For instance, if your fiancé died years ago and you are still planning on moving forward with the marriage, then that may invalidate your case. Make sure to check out our article about tips for surviving a major life change.
Even though this petitioner has been declared dead, his or her death may still have an impact on your immigration status. If you are married to or in a relationship with him or her, they could potentially be considered dependents.
If their dependent status is removed, then you can reapply for immigrant visas as a family member. This would also apply if their estate was settled after their death.
So even though there is no longer a formal petition process going on, it’s not too late! You can begin the process again by contacting a professional services company about filing I-130 applications or VISA NEXUS requests.
As a beneficiary, you have a few different options depending on what happens to your petitioner friend. You can choose to remain in the United States or return home, re-enter the country as a tourist, or apply for other visas.
If he/she died abroad, then you are no longer eligible for immigrant status so you cannot stay in the US. You will need to consider whether it is worth it to try to work while waiting for citizenship because you could be spending several years working without residency!
It’s also important to understand that even though your visa may expire, this does not necessarily mean you lose permanent resident status. A student visa holder who has expired documents must still prove they intend to go back to their home country before they are removed from the USA.
As mentioned before, filing as the principal applicant is not very professional and may hurt your chances of getting approval for this visa. If you are still determined to file even though you know it could cost you, make sure that you only use trusted sources to find out information about these regulations.
There is no need to drag more attention to yourself by publishing information online that can be found anywhere at any time. Doing so may negatively affect your career or even get you in trouble with immigration laws.

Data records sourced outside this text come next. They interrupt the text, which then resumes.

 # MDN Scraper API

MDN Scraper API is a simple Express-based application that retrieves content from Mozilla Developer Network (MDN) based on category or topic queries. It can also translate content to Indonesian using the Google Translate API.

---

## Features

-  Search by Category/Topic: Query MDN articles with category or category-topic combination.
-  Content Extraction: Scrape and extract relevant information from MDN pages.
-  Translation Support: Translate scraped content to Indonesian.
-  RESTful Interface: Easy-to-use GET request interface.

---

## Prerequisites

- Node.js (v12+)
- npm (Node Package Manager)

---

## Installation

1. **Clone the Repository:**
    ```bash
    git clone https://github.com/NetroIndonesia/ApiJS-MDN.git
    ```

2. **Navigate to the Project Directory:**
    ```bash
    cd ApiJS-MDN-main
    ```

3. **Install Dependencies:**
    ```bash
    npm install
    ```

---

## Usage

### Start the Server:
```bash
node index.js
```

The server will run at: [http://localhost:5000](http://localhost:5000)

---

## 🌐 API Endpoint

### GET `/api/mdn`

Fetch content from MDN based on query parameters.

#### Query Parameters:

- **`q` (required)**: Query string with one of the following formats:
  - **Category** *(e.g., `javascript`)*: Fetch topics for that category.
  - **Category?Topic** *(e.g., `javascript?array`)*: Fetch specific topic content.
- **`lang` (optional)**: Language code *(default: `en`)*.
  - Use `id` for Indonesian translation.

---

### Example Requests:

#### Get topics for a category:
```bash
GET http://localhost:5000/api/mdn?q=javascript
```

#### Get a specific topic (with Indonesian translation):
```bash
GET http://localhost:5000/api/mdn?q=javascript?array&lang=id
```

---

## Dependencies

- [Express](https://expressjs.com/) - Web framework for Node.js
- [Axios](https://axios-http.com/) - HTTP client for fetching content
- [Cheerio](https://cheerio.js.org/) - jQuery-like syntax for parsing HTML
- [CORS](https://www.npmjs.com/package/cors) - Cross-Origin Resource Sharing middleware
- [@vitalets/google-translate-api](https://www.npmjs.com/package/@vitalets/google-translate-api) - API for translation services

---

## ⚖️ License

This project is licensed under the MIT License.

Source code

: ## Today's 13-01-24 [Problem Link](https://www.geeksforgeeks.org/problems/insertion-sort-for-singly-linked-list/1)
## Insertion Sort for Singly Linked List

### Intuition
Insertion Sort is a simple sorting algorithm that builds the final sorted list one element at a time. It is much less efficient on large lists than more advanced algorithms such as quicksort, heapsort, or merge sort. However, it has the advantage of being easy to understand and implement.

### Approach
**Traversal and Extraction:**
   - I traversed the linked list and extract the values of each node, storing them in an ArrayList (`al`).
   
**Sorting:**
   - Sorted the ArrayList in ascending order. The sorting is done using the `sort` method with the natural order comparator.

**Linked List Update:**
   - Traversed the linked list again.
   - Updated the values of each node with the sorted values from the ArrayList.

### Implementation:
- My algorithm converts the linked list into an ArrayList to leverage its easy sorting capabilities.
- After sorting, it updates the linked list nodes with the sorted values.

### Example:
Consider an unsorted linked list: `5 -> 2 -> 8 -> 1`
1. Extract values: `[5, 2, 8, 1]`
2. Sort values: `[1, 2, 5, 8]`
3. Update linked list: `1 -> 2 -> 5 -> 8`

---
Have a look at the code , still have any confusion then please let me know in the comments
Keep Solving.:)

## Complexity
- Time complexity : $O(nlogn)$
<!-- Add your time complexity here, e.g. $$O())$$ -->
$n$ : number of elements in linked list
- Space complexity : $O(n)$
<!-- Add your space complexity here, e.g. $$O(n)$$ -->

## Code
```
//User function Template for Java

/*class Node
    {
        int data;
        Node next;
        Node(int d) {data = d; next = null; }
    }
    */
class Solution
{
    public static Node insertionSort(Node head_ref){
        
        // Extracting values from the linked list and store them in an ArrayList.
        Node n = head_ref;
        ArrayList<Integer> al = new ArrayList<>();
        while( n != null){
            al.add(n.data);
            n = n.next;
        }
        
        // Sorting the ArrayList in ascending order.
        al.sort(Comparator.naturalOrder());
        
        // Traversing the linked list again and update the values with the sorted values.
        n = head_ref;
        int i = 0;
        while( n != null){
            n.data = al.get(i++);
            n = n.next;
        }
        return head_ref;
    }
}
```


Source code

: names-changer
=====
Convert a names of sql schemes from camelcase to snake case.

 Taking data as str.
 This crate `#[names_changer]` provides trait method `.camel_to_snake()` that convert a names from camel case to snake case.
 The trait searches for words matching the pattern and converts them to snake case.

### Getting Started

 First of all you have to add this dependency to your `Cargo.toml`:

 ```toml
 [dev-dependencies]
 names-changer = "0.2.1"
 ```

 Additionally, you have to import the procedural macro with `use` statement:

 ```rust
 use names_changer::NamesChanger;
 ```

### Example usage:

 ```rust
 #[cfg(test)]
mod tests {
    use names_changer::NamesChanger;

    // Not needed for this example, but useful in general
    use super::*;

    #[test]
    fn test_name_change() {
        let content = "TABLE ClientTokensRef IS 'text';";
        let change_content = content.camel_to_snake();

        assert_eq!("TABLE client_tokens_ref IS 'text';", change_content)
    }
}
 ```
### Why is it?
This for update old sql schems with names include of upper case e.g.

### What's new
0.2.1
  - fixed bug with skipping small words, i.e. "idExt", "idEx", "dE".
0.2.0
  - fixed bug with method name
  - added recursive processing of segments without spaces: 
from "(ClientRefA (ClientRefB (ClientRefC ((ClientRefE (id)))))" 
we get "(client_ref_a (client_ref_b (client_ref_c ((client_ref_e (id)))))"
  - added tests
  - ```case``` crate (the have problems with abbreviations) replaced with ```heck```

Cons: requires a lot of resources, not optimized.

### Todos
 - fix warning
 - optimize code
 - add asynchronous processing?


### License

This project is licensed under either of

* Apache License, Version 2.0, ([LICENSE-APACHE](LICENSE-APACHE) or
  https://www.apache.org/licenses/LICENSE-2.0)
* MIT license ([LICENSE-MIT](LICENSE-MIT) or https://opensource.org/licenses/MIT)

Sources such as employers, family members, and friends who have used Anshuman’s firm’s services can provide valuable insights into how well prepared you would be to handle interview questions if asked.
Their feedback will help you determine whether you are ready to take on this responsibility and whether you should continue pursuing your goal of coming to America.
Even though you have been notified that your petitioner has passed, you can still complete the process to obtain an F-1 visa! The F-1 VISA application process will be delayed slightly while extra precautions are taken, but you can continue working on your plan.
It is important to note that even if there was no formal notification of death, it does not mean that your applicant’s life ended. All people listed in the petition must remain alive until after the immigration process so we recommend staying up-to-date on their health as best possible.
If for some reason they pass away before the processing time is over, then you can repeat this process with another individual or group of individuals. We suggest using the same person or group each time to avoid creating more red flags.
If you have already submitted your F-1 or F2 nonimmigrant visa petition, and then find out that your petitioner has died, what do you do next?
First, make sure to let your attorney know as soon as possible!
It is very important for you to understand your legal rights in this situation so you do not waste any time finding new representation.
You will want to be able to hire another lawyer as quickly as possible because there are restrictions on how long you can remain in the U.S. due to the death of your principal alien sponsor.
In some cases, it may even be impossible to get an immigrant visa after a significant life change like the loss of a spouse or close family member.
Legal steps depend on which country your petitioner resides in as well as their national law. Some countries automatically grant citizenship upon death while others require formal processes to occur first.